Fitch Ratings, a company specializing in research and credit rating analysis, examined the rule and released a report that found that American families living in states that use the most affordable energy sources, such as coal, will be hurt the most by the rule. According to Fitch’s report, Nebraska, Kansas, Tennessee, Missouri, and West Virginia are “most challenged” by the final rule, while coastal states like Washington, Oregon, Virginia, and Maine tend to be “least challenged.”

Purpose and Methodology of the Report

Fitch evaluated the stringency of EPA’s rule on particular states using the Fitch-calculated carbon cost recovery index (CCRI). This metric assesses the ease at which states (more specifically, utilities within states) can recover the costs that result from efforts to meet the carbon dioxide emissions reduction objectives of the final rule.
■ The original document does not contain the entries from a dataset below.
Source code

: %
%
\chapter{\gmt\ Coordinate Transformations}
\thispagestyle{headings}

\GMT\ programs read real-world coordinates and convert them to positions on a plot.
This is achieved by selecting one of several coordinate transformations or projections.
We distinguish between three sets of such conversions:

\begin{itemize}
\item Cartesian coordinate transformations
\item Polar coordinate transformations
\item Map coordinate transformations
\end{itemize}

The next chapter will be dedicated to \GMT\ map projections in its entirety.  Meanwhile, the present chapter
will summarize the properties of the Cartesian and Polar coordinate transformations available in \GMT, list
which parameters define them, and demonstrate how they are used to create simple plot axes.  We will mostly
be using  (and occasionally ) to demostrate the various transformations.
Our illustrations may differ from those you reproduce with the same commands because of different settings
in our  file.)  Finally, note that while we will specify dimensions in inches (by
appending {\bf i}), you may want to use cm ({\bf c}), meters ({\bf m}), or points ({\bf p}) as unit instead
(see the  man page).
In essence, compliance will be most challenging for “utilities that operate in states subject to sizable mandated carbon [dioxide]-reduction goals, high carbon [dioxide]-reduction costs and high electric costs.”[1]
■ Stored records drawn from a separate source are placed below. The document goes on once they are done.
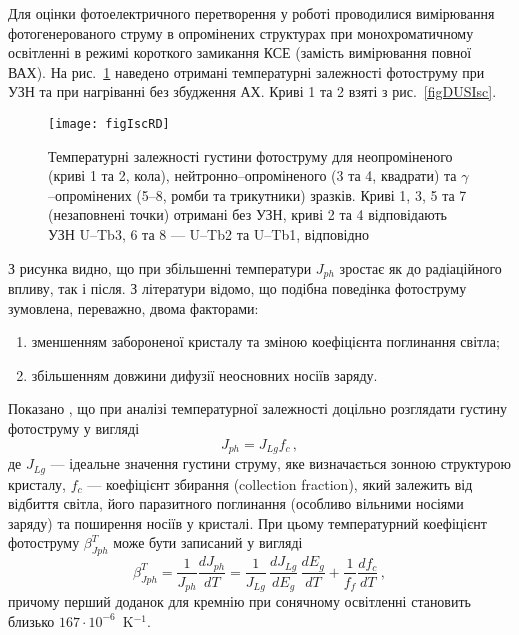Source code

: Для оцінки фотоелектричного перетворення у роботі проводилися вимірювання фотогенерованого струму
в опромінених структурах
при монохроматичному освітленні в режимі короткого замикання КСЕ (замість вимірювання повної ВАХ).
На рис.~\ref{figIscRD} наведено отримані температурні залежності фотоструму
при УЗН та при нагріванні без збудження АХ.
Криві 1 та 2 взяті з рис.~\ref{figDUSIsc}.




\begin{figure}[b]
\center
\texttt{[image: figIscRD]}
\caption{\label{figIscRD}
Температурні залежності густини фотоструму
для неопроміненого (криві 1 та 2, кола),
нейтронно--опроміненого (3 та 4, квадрати) та
$\gamma$--опромінених (5--8, ромби та трикутники)
зразків.
Криві 1, 3, 5 та 7 (незаповнені точки) отримані без УЗН,
криві 2 та 4 відповідають УЗН U--Tb3,
6 та 8 ---
U--Tb2 та U--Tb1, відповідно
}%
\end{figure}

З рисунка видно, що при збільшенні температури $J_{ph}$ зростає як до радіаційного впливу, так і після.
З літератури \cite{Faren,SCTemp:PP11,SCTemp:SEMSC140} відомо, що
подібна поведінка фотоструму зумовлена, переважно, двома факторами:
\begin{enumerate}[label=\arabic*),leftmargin=0em,itemindent=1.5em]
\item зменшенням забороненої кристалу та зміною коефіцієнта поглинання світла;
\item збільшенням довжини дифузії неосновних носіїв заряду.
\end{enumerate}
Показано \cite{SCTemp:PP11,SCTemp:SEMSC140}, що при аналізі температурної залежності доцільно
розглядати густину фотоструму у вигляді
\begin{equation}
\label{eqIscIdeal}
J_{ph}=J_{Lg}f_c\,,
\end{equation}
де
$J_{Lg}$ --- ідеальне значення густини струму, яке визначається
зонною структурою кристалу,
$f_c$ --- коефіцієнт збирання (collection fraction),
який залежить від відбиття світла, його паразитного поглинання (особливо вільними носіями заряду)
та поширення носіїв у кристалі.
При цьому температурний коефіцієнт фотоструму $\beta^T_{Jph}$ може бути записаний у вигляді
\begin{equation}
\label{eqIscTempKoef}
\beta^T_{Jph}=\frac{1}{J_{ph}}\frac{dJ_{ph}}{dT}=\frac{1}{J_{Lg}}\,\frac{dJ_{Lg}}{dE_g}\,\frac{dE_g}{dT}+\frac{1}{f_{f}}\frac{df_{c}}{dT}\,,
\end{equation}
причому перший доданок для кремнію при сонячному освітленні становить близько $167\cdot10^{-6}$~K$^{-1}$.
The CCRI is calculated by creating a composite benchmark with four components, which are weighted to reflect their relative influences:

  1. A state’s final CO2 reduction goal compared to its estimated 2030 energy output,
  2. The marginal cost of carbon dioxide reduction based on how hard it is for a state to decrease CO2 emissions (i.e., more money spent per ton of CO2 reduced),
  3. Residential electric bills compared to median household income in a state, and
  4. A state’s average retail price of electricity.

Results: Final Rule Significantly Challenges Many States

Fitch’s report recognized that many states will face immense challenges under the final rule, due to a more stringent overall carbon dioxide emissions reduction target and the “aggressive” renewable energy projections assumed in building block 3. As Fitch explained, EPA’s rule is informed by potentially “overly optimistic” assumptions regarding energy efficiency and reduced electricity consumption, historically low delivered coal and natural gas prices, and an unprecedented expansion of renewable energy.[2]

According to Fitch’s report, Nebraska, Kansas, Tennessee, Missouri, and West Virginia have the highest composite scores based on the CCRI and are “most challenged” by the final rule. Washington, Oregon, Virginia, Maine and Illinois are least challenged by the agency’s regulation.[3] The map below depicts how states rank on the index.

carbon-cost-recovery-index-maprev (1)

Moreover, the states with the highest carbon dioxide reduction ratios include North Dakota, Wyoming, Kentucky, Kansas, and West Virginia (Missouri and Nebraska were also in the top ten).[4] The states with the highest marginal cost of carbon dioxide reduction (i.e., those that will spend the most money per ton of carbon dioxide reduced) include Utah, Idaho, Nebraska, Colorado, and Montana (Kansas was also in the top ten).[5] Many of these states have fewer options for replacing affordable and reliable sources of energy, such as coal plants, which emit more carbon dioxide than intermittent, renewable sources.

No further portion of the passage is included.